Calen stared at Marisa, hardly believing she was for real. Of course he wanted her to come. A companion like Marisa would make the journey lighter, no matter what dangers lay ahead. She knew the God of the Scrolls. Even the fog had yielded to her prayers. And her presence was just … well, he had promised himself he wouldn’t drift into foolish daydreams. Heat rushed to his ears as he finally blurted, “I—I’d be most happy if you came.”
“Good,” Marisa said, as if she’d expected no other answer. “Then we should get going. Even on horseback, Ömstead is still far from here.”
“One last question,” Calen said. “What about the Scrolls? Shouldn’t we hide what we’ve got so far? Angus told me to keep them safe, and carrying them along might be risky.”
“I considered that,” Marisa replied. “We’ll eventually hide the scrolls, but for now we’ll memorize everything, just as Angus did. If Slink finds the scrolls, the words will still live in our hearts, and you can copy them back later.”

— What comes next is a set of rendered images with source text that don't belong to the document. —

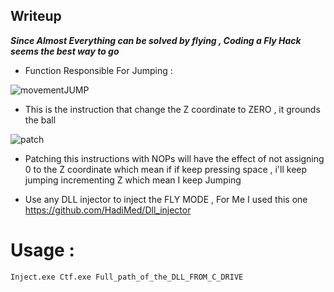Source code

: ## Writeup

***Since Almost Everything can be solved by flying , Coding a Fly Hack seems the best way to go***

- Function Responsible For Jumping : 

![movementJUMP](https://user-images.githubusercontent.com/57273771/156937256-aab947b0-bbe3-4a83-958d-14383fc52d7e.PNG)

- This is the instruction that change the Z coordinate to ZERO , it grounds the ball 

![patch](https://user-images.githubusercontent.com/57273771/156937280-5798e906-3cbb-441a-8010-666a30303911.PNG)

- Patching this instructions with NOPs will have the effect of not assigning 0 to the Z coordinate which mean if if keep pressing space ,
i'll keep jumping incrementing Z which mean I keep Jumping <br/>

- Use any DLL injector to inject the FLY MODE  , For Me I used this one  https://github.com/HadiMed/Dll_injector

# Usage :
  ```Inject.exe Ctf.exe Full_path_of_the_DLL_FROM_C_DRIVE```
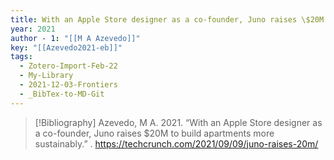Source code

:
 ```yaml
---
title: With an Apple Store designer as a co-founder, Juno raises \$20M to build apartments more sustainably
year: 2021
author - 1: "[[M A Azevedo]]"
key: "[[Azevedo2021-eb]]"
tags:
  - Zotero-Import-Feb-22
  - My-Library
  - 2021-12-03-Frontiers
  - _BibTex-to-MD-Git
---
```


> [!Bibliography]
> Azevedo, M A. 2021. “With an Apple Store designer as a co-founder, Juno raises \$20M to build apartments more sustainably.” . https://techcrunch.com/2021/09/09/juno-raises-20m/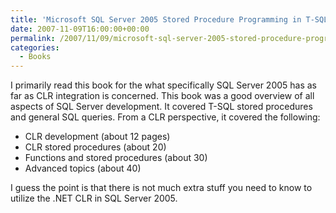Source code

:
 ```yaml
---
title: 'Microsoft SQL Server 2005 Stored Procedure Programming in T-SQL &amp;amp; .NET'
date: 2007-11-09T16:00:00+00:00
permalink: /2007/11/09/microsoft-sql-server-2005-stored-procedure-programming-in-t-sql-amp-net/
categories:
  - Books
---
```

I primarily read this book for the what specifically SQL Server 2005 has as far as CLR integration is concerned. This book was a good overview of all aspects of SQL Server development. It covered T-SQL stored procedures and general SQL queries. From a CLR perspective, it covered the following:

* CLR development (about 12 pages)
* CLR stored procedures (about 20)
* Functions and stored procedures (about 30)
* Advanced topics (about 40)

I guess the point is that there is not much extra stuff you need to know to utilize the .NET CLR in SQL Server 2005.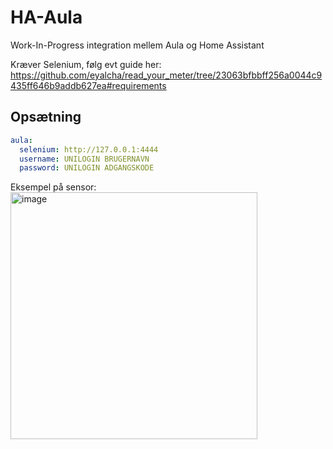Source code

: # HA-Aula

Work-In-Progress integration mellem Aula og Home Assistant

Kræver Selenium, følg evt guide her: https://github.com/eyalcha/read_your_meter/tree/23063bfbbff256a0044c9435ff646b9addb627ea#requirements

## Opsætning

```yaml
aula:
  selenium: http://127.0.0.1:4444
  username: UNILOGIN BRUGERNAVN
  password: UNILOGIN ADGANGSKODE
```

Eksempel på sensor: 
<img width="395" alt="image" src="https://user-images.githubusercontent.com/5902488/119724332-e013b500-be6e-11eb-9529-afd4d4601123.png">
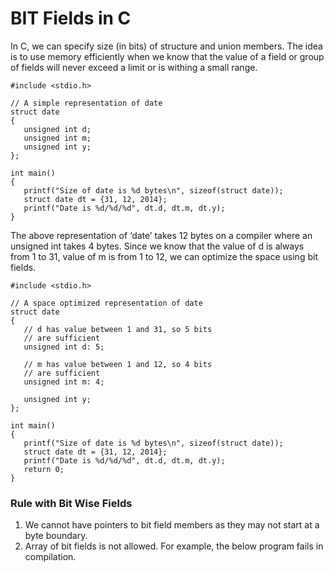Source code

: 
# BIT Fields in C
In C, we can specify size (in bits) of structure and union members. The idea is to use memory efficiently when we know that the value of a field or group of fields will never exceed a limit or is withing a small range.

```
#include <stdio.h>
 
// A simple representation of date
struct date
{
   unsigned int d;
   unsigned int m;
   unsigned int y;
};
 
int main()
{
   printf("Size of date is %d bytes\n", sizeof(struct date));
   struct date dt = {31, 12, 2014};
   printf("Date is %d/%d/%d", dt.d, dt.m, dt.y);
}
```

The above representation of ‘date’ takes 12 bytes on a compiler where an unsigned int takes 4 bytes. Since we know that the value of d is always from 1 to 31, value of m is from 1 to 12, we can optimize the space using bit fields.

```
#include <stdio.h>
 
// A space optimized representation of date
struct date
{
   // d has value between 1 and 31, so 5 bits
   // are sufficient
   unsigned int d: 5;
 
   // m has value between 1 and 12, so 4 bits
   // are sufficient
   unsigned int m: 4;
 
   unsigned int y;
};
 
int main()
{
   printf("Size of date is %d bytes\n", sizeof(struct date));
   struct date dt = {31, 12, 2014};
   printf("Date is %d/%d/%d", dt.d, dt.m, dt.y);
   return 0;
}

```

### Rule with Bit Wise Fields
1. We cannot have pointers to bit field members as they may not start at a byte boundary.
1. Array of bit fields is not allowed. For example, the below program fails in compilation.

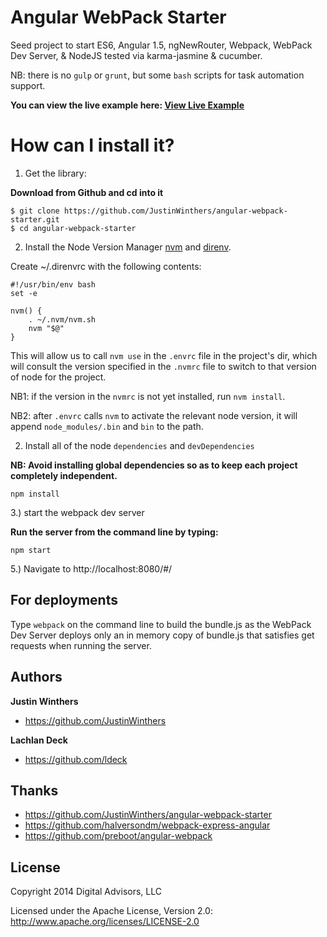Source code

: # Angular WebPack Starter
Seed project to start ES6, Angular 1.5, ngNewRouter, Webpack, WebPack Dev Server, & NodeJS tested via karma-jasmine & cucumber.

NB: there is no `gulp` or `grunt`, but some `bash` scripts for task automation support.

**You can view the live example here:  [View Live Example](http://angular-webpack-starter.herokuapp.com)**


How can I install it?
============
1) Get the library:

**Download from Github and cd into it**

```
$ git clone https://github.com/JustinWinthers/angular-webpack-starter.git
$ cd angular-webpack-starter
```

2) Install the Node Version Manager [nvm](https://github.com/creationix/nvm/blob/master/README.markdown)
   and [direnv](http://direnv.net).

Create ~/.direnvrc with the following contents:

    #!/usr/bin/env bash
    set -e

    nvm() {
        . ~/.nvm/nvm.sh
        nvm "$@"
    }

This will allow us to call `nvm use` in the `.envrc` file in the project's dir, which will consult the version specified in the `.nvmrc` file to switch to that version of node for the project.

NB1: if the version in the `nvmrc` is not yet installed, run `nvm install`.

NB2: after `.envrc` calls `nvm` to activate the relevant node version, it will append `node_modules/.bin` and `bin` to the path.

2) Install all of the node `dependencies` and `devDependencies`

**NB: Avoid installing global dependencies so as to keep each project completely independent.**

```
npm install
```

3.) start the webpack dev server

**Run the server from the command line by typing:**

```
npm start
```

5.)  Navigate to http://localhost:8080/#/


## For deployments

Type ```webpack``` on the command line to build the bundle.js as the WebPack Dev Server deploys only an in memory
copy of bundle.js that satisfies get requests when running the server.

## Authors

**Justin Winthers**

+ https://github.com/JustinWinthers

**Lachlan Deck**

+ https://github.com/ldeck

## Thanks

+ https://github.com/JustinWinthers/angular-webpack-starter
+ https://github.com/halversondm/webpack-express-angular
+ https://github.com/preboot/angular-webpack

## License

Copyright 2014 Digital Advisors, LLC

Licensed under the Apache License, Version 2.0: http://www.apache.org/licenses/LICENSE-2.0
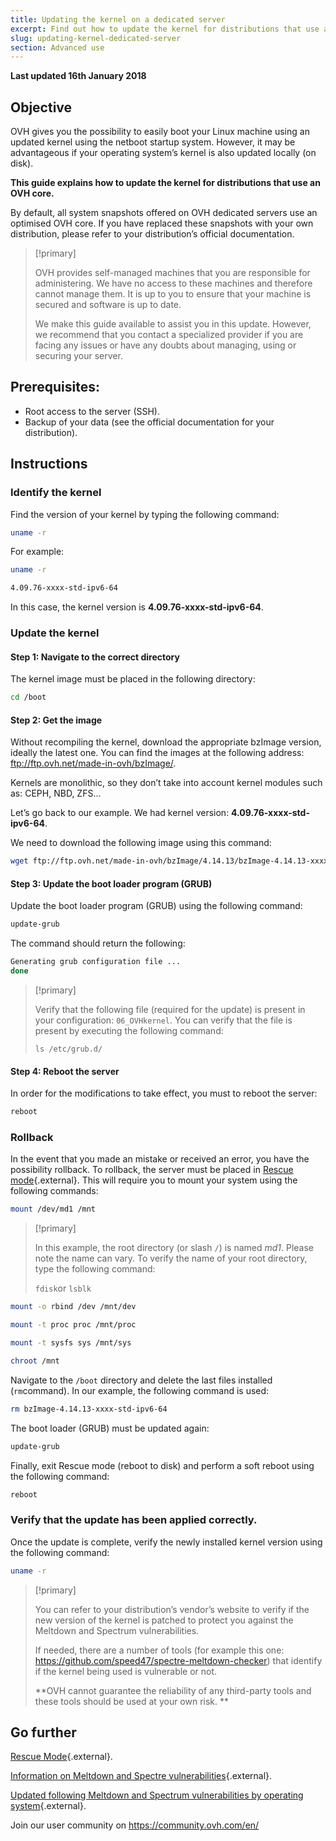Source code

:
 ```yaml
---
title: Updating the kernel on a dedicated server
excerpt: Find out how to update the kernel for distributions that use an OVH core
slug: updating-kernel-dedicated-server
section: Advanced use
---
```


**Last updated 16th January 2018**

## Objective

OVH gives you the possibility to easily boot your Linux machine using an updated kernel using the netboot startup system. However, it may be advantageous if your operating system’s kernel is also updated locally (on disk).

**This guide explains how to update the kernel for distributions that use an OVH core.**

By default, all system snapshots offered on OVH dedicated servers use an optimised OVH core. If you have replaced these snapshots with your own distribution, please refer to your distribution’s official documentation.

> [!primary]
>
> OVH provides self-managed machines that you are responsible for administering.  We have no access to these machines and therefore cannot manage them. It is up to you to ensure that your machine is secured and software is up to date.
>
> We make this guide available to assist you in this update. However, we recommend that you contact a specialized provider if you are facing any issues or have any doubts about managing, using or securing your server.
>

## Prerequisites:

- Root access to the server (SSH).
- Backup of your data (see the official documentation for your distribution).

## Instructions

### Identify the kernel

Find the version of your kernel by typing the following command:

```sh
uname -r
```

For example:

```sh
uname -r

4.09.76-xxxx-std-ipv6-64
```

In this case, the kernel version is  **4.09.76-xxxx-std-ipv6-64**.

### Update the kernel

#### Step 1: Navigate to the correct directory

The kernel image must be placed in the following directory:

```sh
cd /boot
```

#### Step 2: Get the image

Without recompiling the kernel, download the appropriate bzImage version, ideally the latest one. You can find the images at the following address: <ftp://ftp.ovh.net/made-in-ovh/bzImage/>. 

Kernels are monolithic, so they don’t take into account kernel modules such as: CEPH, NBD, ZFS...

Let’s go back to our example. We had kernel version: **4.09.76-xxxx-std-ipv6-64**.

We need to download the following image using this command:

```sh
wget ftp://ftp.ovh.net/made-in-ovh/bzImage/4.14.13/bzImage-4.14.13-xxxx-std-ipv6-64
```

#### Step 3: Update the boot loader program (GRUB)

Update the boot loader program (GRUB) using the following command:

```sh
update-grub
```

The command should return the following:

```sh
Generating grub configuration file ...
done
```

> [!primary]
>
> Verify that the following file (required for the update) is present in your configuration: `06_OVHkernel`. You can verify that the file is present by executing the following command:
>
> `ls /etc/grub.d/`
>

#### Step 4: Reboot the server

In order for the modifications to take effect, you must to reboot the server:

```sh
reboot
```

### Rollback

In the event that you made an mistake or received an error, you have the possibility rollback. To rollback, the server must be placed in [Rescue mode](https://docs.ovh.com/lt/dedicated/ovh-rescue/){.external}. This will require you to mount your system using the following commands:

```sh
mount /dev/md1 /mnt
```

> [!primary]
>
> In this example, the root directory (or slash `/`) is named *md1*. Please note the name can vary. To verify the name of your root directory, type the following command:
>
> `fdisk`or `lsblk`
>

```sh
mount -o rbind /dev /mnt/dev
```

```sh
mount -t proc proc /mnt/proc
```

```sh
mount -t sysfs sys /mnt/sys
```

```sh
chroot /mnt
```

Navigate to the `/boot` directory and delete the last files installed (`rm`command). In our example, the following command is used:

```sh
rm bzImage-4.14.13-xxxx-std-ipv6-64
```

The boot loader (GRUB) must be updated again:

```sh
update-grub
```

Finally, exit Rescue mode (reboot to disk) and perform a soft reboot using the following command:

```sh
reboot
```

### Verify that the update has been applied correctly.

Once the update is complete, verify the newly installed kernel version using the following command:

```sh
uname -r
```

> [!primary]
>
> You can refer to your distribution’s vendor’s website to verify if the new version of the kernel is patched to protect you against the Meltdown and Spectrum vulnerabilities.
>
> If needed, there are a number of tools (for example this one: <https://github.com/speed47/spectre-meltdown-checker>) that identify if the kernel being used is vulnerable or not.
>
> **OVH cannot guarantee the reliability of any third-party tools and these tools should be used at your own risk. **
>

## Go further

[Rescue Mode](https://docs.ovh.com/lt/dedicated/ovh-rescue/){.external}.

[Information on Meltdown and Spectre  vulnerabilities](https://docs.ovh.com/fr/dedicated/information-about-meltdown-spectre-vulnerability-fixes/){.external}.

[Updated following Meltdown and Spectrum vulnerabilities by operating system](https://docs.ovh.com/fr/dedicated/meltdown-spectre-kernel-update-per-operating-system/){.external}.

Join our user community on  <https://community.ovh.com/en/>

Calen’s face flushed. “I’m terrible at memorizing,” he mumbled. “I can barely remember the names of all my neighbors, let alone entire parts of the Scrolls.”
Marisa grinned. “I’m good at it. While we travel, you read the words, and I’ll memorize them as we go. It’ll make our journey all the more memorable.”
As Marisa strode toward the two beautiful horses standing near the cave’s opening, Calen marveled and whispered a prayer of his own: “Thank you, dear God, for giving me a companion like Marisa.”